Saved entries:
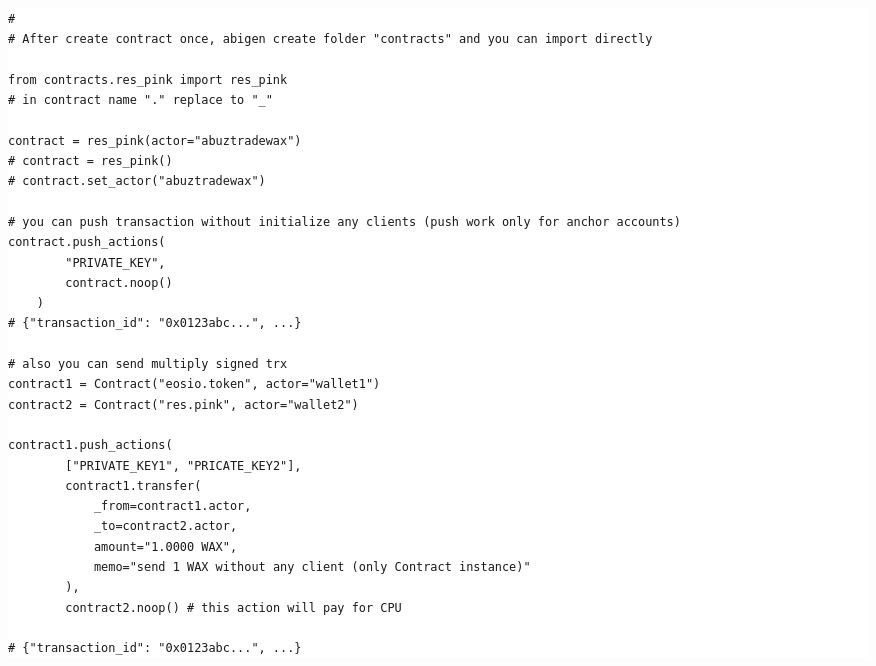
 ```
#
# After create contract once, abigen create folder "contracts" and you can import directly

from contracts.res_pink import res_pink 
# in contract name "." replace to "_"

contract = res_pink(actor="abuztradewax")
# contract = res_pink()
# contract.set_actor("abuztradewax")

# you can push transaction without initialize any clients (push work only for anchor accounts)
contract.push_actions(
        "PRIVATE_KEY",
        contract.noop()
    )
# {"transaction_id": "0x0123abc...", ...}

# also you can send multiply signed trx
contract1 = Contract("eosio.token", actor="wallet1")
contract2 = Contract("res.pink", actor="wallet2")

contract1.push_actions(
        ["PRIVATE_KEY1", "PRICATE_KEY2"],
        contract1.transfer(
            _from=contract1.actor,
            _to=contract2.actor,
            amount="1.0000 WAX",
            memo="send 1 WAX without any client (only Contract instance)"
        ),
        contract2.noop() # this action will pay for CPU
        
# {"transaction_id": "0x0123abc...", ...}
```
---
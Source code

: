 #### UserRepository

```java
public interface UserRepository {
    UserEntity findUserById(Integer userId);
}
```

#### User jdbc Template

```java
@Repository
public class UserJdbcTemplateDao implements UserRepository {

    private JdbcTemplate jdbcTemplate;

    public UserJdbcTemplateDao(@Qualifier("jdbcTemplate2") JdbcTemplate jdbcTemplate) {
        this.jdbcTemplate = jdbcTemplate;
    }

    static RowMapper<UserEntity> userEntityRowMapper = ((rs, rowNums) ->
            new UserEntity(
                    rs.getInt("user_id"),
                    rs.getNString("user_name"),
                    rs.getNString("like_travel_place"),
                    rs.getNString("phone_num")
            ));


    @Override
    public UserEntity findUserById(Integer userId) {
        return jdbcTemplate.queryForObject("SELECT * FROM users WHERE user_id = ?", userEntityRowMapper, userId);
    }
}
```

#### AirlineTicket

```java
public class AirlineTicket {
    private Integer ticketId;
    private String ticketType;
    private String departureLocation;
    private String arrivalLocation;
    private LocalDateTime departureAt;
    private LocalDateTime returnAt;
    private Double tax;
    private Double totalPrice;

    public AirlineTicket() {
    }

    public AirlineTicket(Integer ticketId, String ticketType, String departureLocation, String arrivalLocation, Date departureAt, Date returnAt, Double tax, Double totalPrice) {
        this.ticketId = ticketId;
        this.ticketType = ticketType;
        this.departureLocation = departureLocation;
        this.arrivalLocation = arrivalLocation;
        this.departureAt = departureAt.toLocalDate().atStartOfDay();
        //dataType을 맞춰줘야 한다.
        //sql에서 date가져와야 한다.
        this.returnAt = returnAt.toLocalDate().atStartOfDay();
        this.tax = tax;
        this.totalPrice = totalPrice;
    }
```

- What you need to do: Determine the number of lines in the entries that contain the word "findUserById". Give that number and nothing more.

- Written response: 2